Observing SVT-AV1 v2.1.0's improvements: A New Deep Dive

· 36 min read
Trix
Encoder

SVT-AV1, the most scalable AV1 encoder, has received a new update and one may wonder if the old presets recommendation still holds today. We will delve into that in this blog post, based on a series of speed and visual quality benchmarks with SSIMULACRA2 and XPSNR of SVT-AV1 2.1.0 on a corpus of varied animated clips.

Feedback

I unfortunately never got to update the previous blog post with the image comparisons, and some people expressed concerns that this testing may not be representative of live action content. For the former, I will have to ask for your patience again, because this blog post won't initially contain image comparisons either, but this time they are being actively worked on, along with a magnificent comparisons component and this page will get updated once that is done. As for the latter, please be reassured that this testing in its entirety is perfectly representative of any modern content people typically encode: the diversity of japanese animation is rich and the content specifically chosen for this benchmark is relatively complex. From 3DCG to extremely noisy clips, we are far from the easy-to-compress static scenes of some slice-of-life show.

I have also decided to complement this benchmark of another psychovisually-driven metric (XPSNR) so that double-checking is made easier. Thus, each graph possesses a SSIMULACRA2 version and a XPSNR version. Don't hesitate to switch between one another!

Methodology

The resources available will range from graphs to image comparisons (WIP, for real this time).

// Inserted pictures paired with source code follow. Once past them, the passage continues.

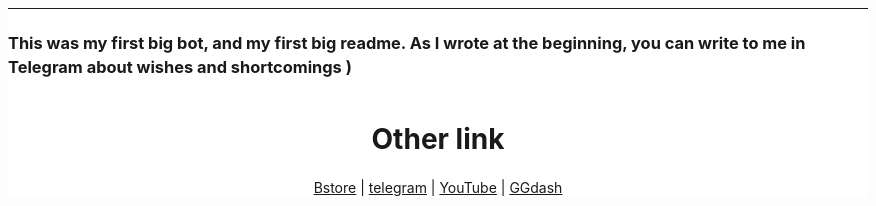 <hr>

### This was my first big bot, and my first big readme. As I wrote at the beginning, you can write to me in Telegram about wishes and shortcomings )
<h1 align="center">Other link</h1>

<div align="center">

[Bstore](https://t.me/thebelkin)
|
[telegram](https://t.me/kenyka)
|
[YouTube](https://www.youtube.com/channel/UCM6InRH22Xno8nywrZnbhLA)
|
[GGdash](https://discord.gg/r6gCRR75Un)
</div>
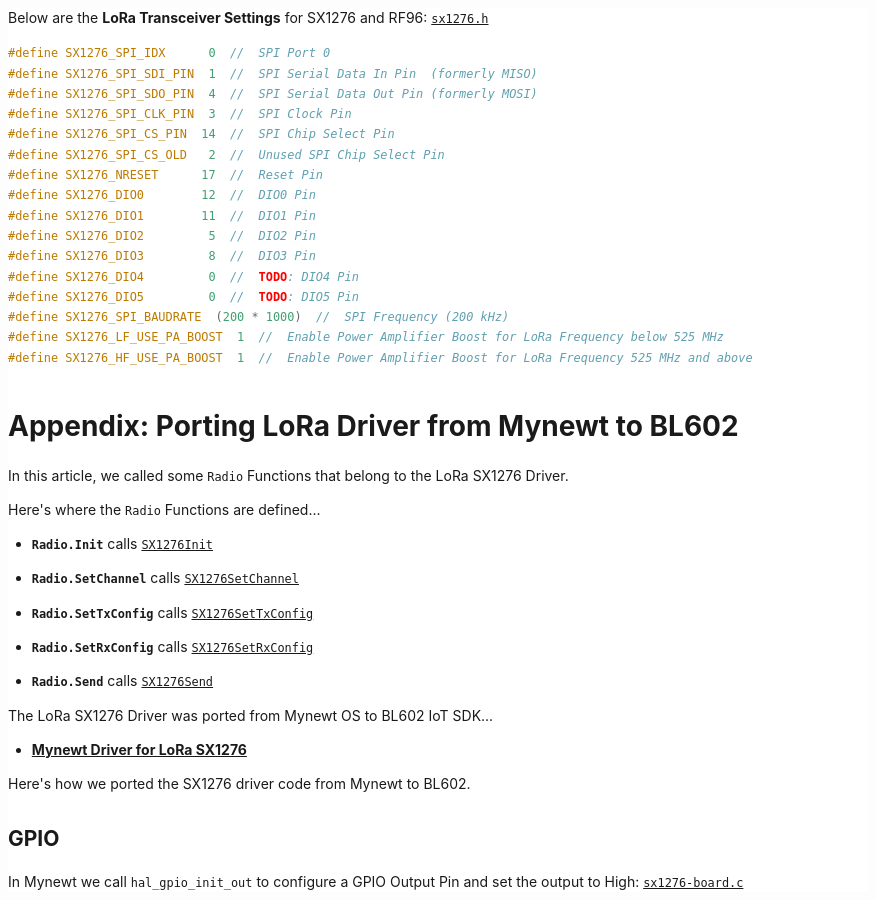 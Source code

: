 Below are the __LoRa Transceiver Settings__ for SX1276 and RF96: [`sx1276.h`](https://github.com/lupyuen/bl_iot_sdk/blob/lora/customer_app/sdk_app_lora/sdk_app_lora/sx1276.h#L41-L56)

```c
#define SX1276_SPI_IDX      0  //  SPI Port 0
#define SX1276_SPI_SDI_PIN  1  //  SPI Serial Data In Pin  (formerly MISO)
#define SX1276_SPI_SDO_PIN  4  //  SPI Serial Data Out Pin (formerly MOSI)
#define SX1276_SPI_CLK_PIN  3  //  SPI Clock Pin
#define SX1276_SPI_CS_PIN  14  //  SPI Chip Select Pin
#define SX1276_SPI_CS_OLD   2  //  Unused SPI Chip Select Pin
#define SX1276_NRESET      17  //  Reset Pin
#define SX1276_DIO0        12  //  DIO0 Pin
#define SX1276_DIO1        11  //  DIO1 Pin
#define SX1276_DIO2         5  //  DIO2 Pin
#define SX1276_DIO3         8  //  DIO3 Pin
#define SX1276_DIO4         0  //  TODO: DIO4 Pin
#define SX1276_DIO5         0  //  TODO: DIO5 Pin
#define SX1276_SPI_BAUDRATE  (200 * 1000)  //  SPI Frequency (200 kHz)
#define SX1276_LF_USE_PA_BOOST  1  //  Enable Power Amplifier Boost for LoRa Frequency below 525 MHz
#define SX1276_HF_USE_PA_BOOST  1  //  Enable Power Amplifier Boost for LoRa Frequency 525 MHz and above
```

# Appendix: Porting LoRa Driver from Mynewt to BL602

In this article, we called some `Radio` Functions that belong to the LoRa SX1276 Driver.

Here's where the `Radio` Functions are defined...

-   __`Radio.Init`__ calls [`SX1276Init`](https://github.com/lupyuen/bl_iot_sdk/blob/lora/customer_app/sdk_app_lora/sdk_app_lora/sx1276.c#L358-L387)

-   __`Radio.SetChannel`__ calls [`SX1276SetChannel`](https://github.com/lupyuen/bl_iot_sdk/blob/lora/customer_app/sdk_app_lora/sdk_app_lora/sx1276.c#L395-L403)

-   __`Radio.SetTxConfig`__ calls [`SX1276SetTxConfig`](https://github.com/lupyuen/bl_iot_sdk/blob/lora/customer_app/sdk_app_lora/sdk_app_lora/sx1276.c#L674-L835)

-   __`Radio.SetRxConfig`__ calls [`SX1276SetRxConfig`](https://github.com/lupyuen/bl_iot_sdk/blob/lora/customer_app/sdk_app_lora/sdk_app_lora/sx1276.c#L532-L672)

-   __`Radio.Send`__ calls [`SX1276Send`](https://github.com/lupyuen/bl_iot_sdk/blob/lora/customer_app/sdk_app_lora/sdk_app_lora/sx1276.c#L917-L975)

The LoRa SX1276 Driver was ported from Mynewt OS to BL602 IoT SDK...

-   [__Mynewt Driver for LoRa SX1276__](https://github.com/apache/mynewt-core/blob/master/hw/drivers/lora/sx1276)

Here's how we ported the SX1276 driver code from Mynewt to BL602.

## GPIO

In Mynewt we call `hal_gpio_init_out` to configure a GPIO Output Pin and set the output to High: [`sx1276-board.c`](https://github.com/apache/mynewt-core/blob/master/hw/drivers/lora/sx1276/src/sx1276-board.c#L73-L74)
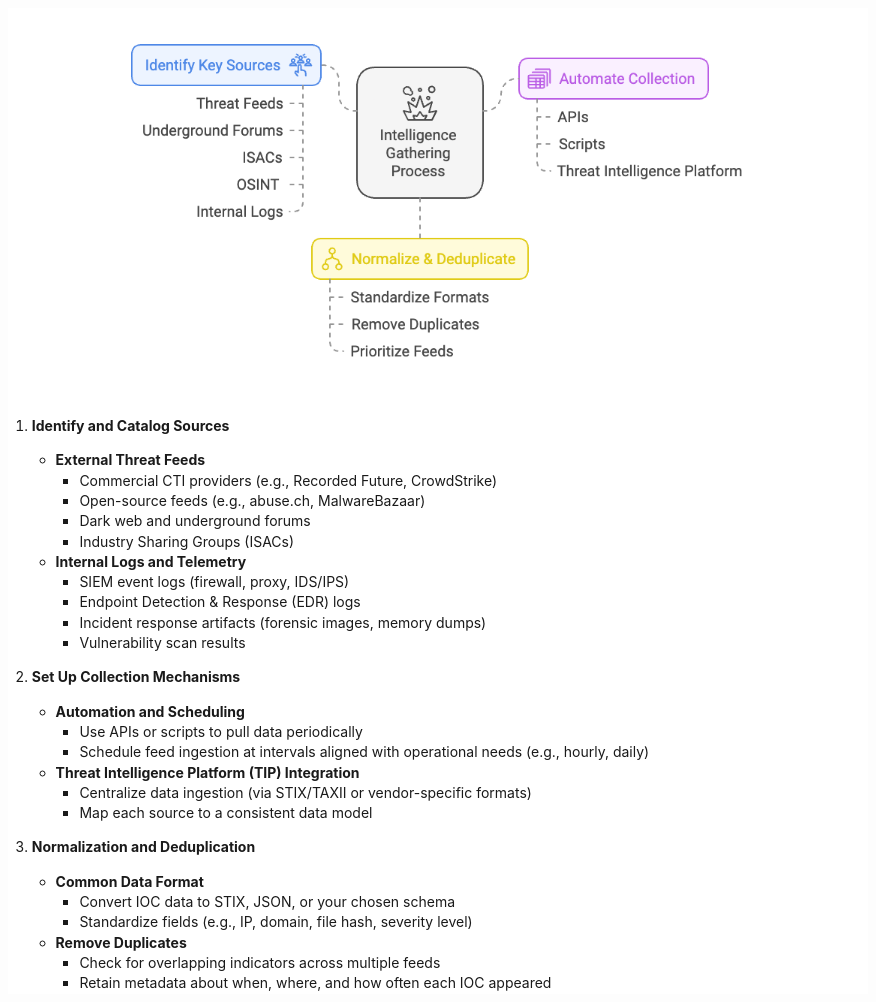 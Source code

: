 <center><img src="/images/road3.png" alt="r3" width="650"/></center>

1. **Identify and Catalog Sources**  
   - **External Threat Feeds**  
     - Commercial CTI providers (e.g., Recorded Future, CrowdStrike)  
     - Open-source feeds (e.g., abuse.ch, MalwareBazaar)  
     - Dark web and underground forums  
     - Industry Sharing Groups (ISACs)  
   - **Internal Logs and Telemetry**  
     - SIEM event logs (firewall, proxy, IDS/IPS)  
     - Endpoint Detection & Response (EDR) logs  
     - Incident response artifacts (forensic images, memory dumps)  
     - Vulnerability scan results

2. **Set Up Collection Mechanisms**  
   - **Automation and Scheduling**  
     - Use APIs or scripts to pull data periodically  
     - Schedule feed ingestion at intervals aligned with operational needs (e.g., hourly, daily)  
   - **Threat Intelligence Platform (TIP) Integration**  
     - Centralize data ingestion (via STIX/TAXII or vendor-specific formats)  
     - Map each source to a consistent data model

3. **Normalization and Deduplication**  
   - **Common Data Format**  
     - Convert IOC data to STIX, JSON, or your chosen schema  
     - Standardize fields (e.g., IP, domain, file hash, severity level)  
   - **Remove Duplicates**  
     - Check for overlapping indicators across multiple feeds  
     - Retain metadata about when, where, and how often each IOC appeared
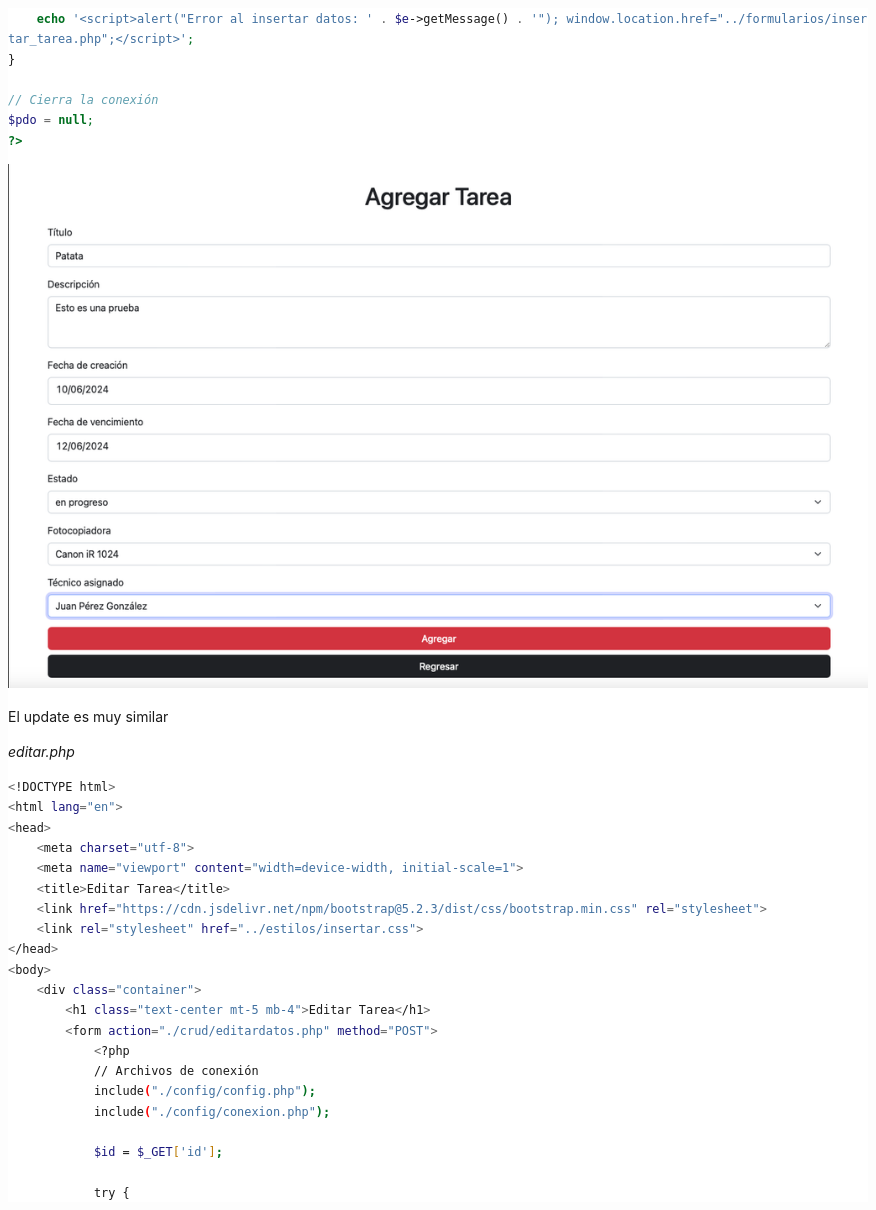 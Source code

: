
 ```php
    echo '<script>alert("Error al insertar datos: ' . $e->getMessage() . '"); window.location.href="../formularios/insertar_tarea.php";</script>';
}

// Cierra la conexión
$pdo = null;
?>
```

![alt image](Capturas/Insert.png)

El update es muy similar

*editar.php*

```bash
<!DOCTYPE html>
<html lang="en">
<head>
    <meta charset="utf-8">
    <meta name="viewport" content="width=device-width, initial-scale=1">
    <title>Editar Tarea</title>
    <link href="https://cdn.jsdelivr.net/npm/bootstrap@5.2.3/dist/css/bootstrap.min.css" rel="stylesheet">
    <link rel="stylesheet" href="../estilos/insertar.css">
</head>
<body>
    <div class="container">
        <h1 class="text-center mt-5 mb-4">Editar Tarea</h1>
        <form action="./crud/editardatos.php" method="POST"> 
            <?php
            // Archivos de conexión
            include("./config/config.php");
            include("./config/conexion.php");

            $id = $_GET['id'];

            try {
```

The former has the advantage of being easily understandable, showcasing pure efficiency comparisons between encoder parameters using metrics as the reference, while the latter are image samples from the files encoded during the tests that enable you to check quality for yourself, adding another layer of subjective interpretation to these comparisons.

The testing methodology involves using relatively short video samples from a wide range of modern anime genre, which have been either losslessly encoded with x264 --qp 0 for ease of use or losslessly cut from their source. These lossless files are then pipped into SvtAv1EncApp directly, meaning we are measuring the performance of a single encoder instance and not leveraging chunked encoding like any actual final AV1 encoding pipeline should. Once an encode is done, SSIMULACRA2 scores are calculated using the Zig implementation, XPSNR scores on the other hand are calculated using a ffmpeg filter, and lots of useful data are aggregated to make the graphs for this benchmark, including encoding time, encode size (bitrate), and metrics scores. Bits per pixel scores (BPP) are calculated so that the Metric / BPP graphs may represent the closest we have to real efficiency.

The clips used in this test were acquired legally. The Codec Wiki and its contributors do not endorse media piracy.

SvtAv1EncApp was compiled directly from the v2.0.0 and v2.1.0 source code using the provided Build/linux/build.sh script, Clang 16.0.6, and Profile-Guided Optimization (PGO). The testing machine is comprised of an i3 12100 with 16GB of 3200MHz CL14 DDR4 RAM in Arch Linux with kernel 6.7.7 and the performance governor enabled. All encodes have been made in the same session without rebooting.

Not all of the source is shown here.